L'ultima delle innovazioni che vi raccontiamo è la meno visibile, ma forse la più importante: la comprensione profonda di come una moto si comporta alla guida, che ha cambiato per sempre il modo di pensare - e di guidare - una moto
Quando correvano le 500 2T, con gomme di fornitori diversi, era normale di parlare di piste favorevoli a questa Casa o quell’altra, a questa gomma o quell’altra. Allo stesso tempo erano proverbiali i problemi dinamici di molti modelli di serie: telai troppo flessibili che non assicuravano stabilità in velocità, oscillazioni di sterzo che oggi causerebbero infarti e denunce, comportamento vago degli avantreni. Certo, c’entravano le sospensioni, le gomme e i freni; ma in buona parte, tutti questi limiti dipendevano da una conoscenza molto approssimativa della dinamica del veicolo, ovvero delle leggi che descrivono e regolano il comportamento della moto su strada.
Quando progettava una moto, ogni Casa aveva la sua “ricetta”, si affidava ai suoi collaudatori che si teneva stretti e cercava di allontanarsi il meno possibile dai territori esplorati; quando lo faceva, le sorprese erano dietro l’angolo: di solito non erano piacevoli, e spesso ad accorgersene e farne le spese erano i clienti. Dalle “bare volanti”, le potentissime jap a 2 e 4 tempi dei primi Anni 70 a qualche Buell un po’ improvvisata, l’elenco delle ciambelle senza il buco (magari bellissime per qualche aspetto, ma non completamente amalgamate) è purtroppo lungo e ognuno ha i suoi esempi in mente.
Dalle conoscenze "magiche" al sapere diffuso
Verso la fine del secolo scorso, però, hanno iniziato ad arrivare non solo gli strumenti di calcolo elettronico, ma anche gli strumenti concettuali per capire come le quote geometriche, le rigidezze del telaio e la distribuzione dei pesi si traducono in concreto nel comportamento dinamico.

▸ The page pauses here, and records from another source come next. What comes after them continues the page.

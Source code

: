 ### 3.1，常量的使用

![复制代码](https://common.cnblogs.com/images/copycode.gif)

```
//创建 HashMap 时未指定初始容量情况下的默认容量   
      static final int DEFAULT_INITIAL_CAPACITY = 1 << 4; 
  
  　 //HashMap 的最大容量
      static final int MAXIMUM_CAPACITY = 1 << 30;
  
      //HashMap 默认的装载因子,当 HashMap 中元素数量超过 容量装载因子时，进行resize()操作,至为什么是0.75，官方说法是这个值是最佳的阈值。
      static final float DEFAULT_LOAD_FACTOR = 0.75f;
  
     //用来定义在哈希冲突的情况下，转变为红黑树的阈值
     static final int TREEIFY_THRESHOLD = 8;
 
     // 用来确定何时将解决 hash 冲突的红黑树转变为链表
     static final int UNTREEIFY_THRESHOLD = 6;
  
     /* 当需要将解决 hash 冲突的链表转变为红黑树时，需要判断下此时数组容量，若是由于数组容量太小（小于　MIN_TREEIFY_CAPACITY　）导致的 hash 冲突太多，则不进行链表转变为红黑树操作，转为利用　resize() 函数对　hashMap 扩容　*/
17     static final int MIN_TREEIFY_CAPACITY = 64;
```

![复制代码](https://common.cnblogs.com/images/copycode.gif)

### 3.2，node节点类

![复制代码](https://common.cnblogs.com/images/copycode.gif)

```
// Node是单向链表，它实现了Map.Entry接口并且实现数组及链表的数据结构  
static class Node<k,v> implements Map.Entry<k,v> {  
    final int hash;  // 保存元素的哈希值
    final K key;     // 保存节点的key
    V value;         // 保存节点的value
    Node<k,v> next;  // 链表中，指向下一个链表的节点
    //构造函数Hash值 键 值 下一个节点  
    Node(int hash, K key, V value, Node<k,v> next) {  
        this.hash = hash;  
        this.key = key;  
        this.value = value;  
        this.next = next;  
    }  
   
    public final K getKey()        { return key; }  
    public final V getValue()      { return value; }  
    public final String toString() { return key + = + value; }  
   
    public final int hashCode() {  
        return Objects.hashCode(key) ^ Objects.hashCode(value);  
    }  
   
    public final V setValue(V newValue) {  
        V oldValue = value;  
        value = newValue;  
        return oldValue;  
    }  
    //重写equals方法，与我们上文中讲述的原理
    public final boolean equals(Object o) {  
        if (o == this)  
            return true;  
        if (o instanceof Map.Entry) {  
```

Delle riservatissime ricerche giapponesi, se ci sono state, si sa poco; per quando riguarda le aziende europee i primi, pionieristici, modelli matematici sono stati realizzati tra l’Inghilterra (gruppo del professor Sharp a Londra) e l’Italia (gruppo del professor Cossalter a Padova), per poi diffondersi rapidamente grazie al giro delle conferenze e agli studenti che hanno portato in giro le conoscenze. Non è un caso se Aprilia è stata la prima a mettere a punto un suo know-how strutturato e non ha mai sbagliato una ciclistica negli ultimi 40 anni, mentre altri ci sono arrivati un po’ dopo. Soprattutto le piccole aziende.
Il problema delle gomme
Non parliamo dei modelli aerodinamici o dei modelli a elementi finiti che hanno permesso di conoscere in dettaglio le sollecitazioni, gli sforzi e le deformazioni: quelli sono una storia diversa, che ha avuto ricadute altrettanto importanti nella progettazione ma che riguardano più la possibilità di ridurre gli spessori, cambiare i materiali, ridurre il peso e aumentare l'affidabilità.
I modelli di cui parliamo mettono in relazione le forze a cui la moto è soggetta e la sua risposta dinamica, ovvero il comportamento alla guida. Per molti anni sono stati frenati dalla scarsa conoscenza del pneumatico, difficilissimo da caratterizzare ma da cui dipendono le forze che la moto scambia col terreno. Dopo aver sostanzialmente risolto il problema, oggi questi strumenti sono alla portata di tutti, grazie anche ai molti studi di ingegneria e consulenti che danno una mano alle aziende anche piccole. Càpita ancora che qualche piccolo veicolo elettrico azzardi quote “avventurose”, ma le prestazioni limitate generalmente impediscono di fare grossi danni. Nel complesso, comunque, le ultime moto clamorosamente “sbagliate” si sono estinte una ventina di anni fa, e la moto moderna da guidare va più o meno bene… ma comunque bene.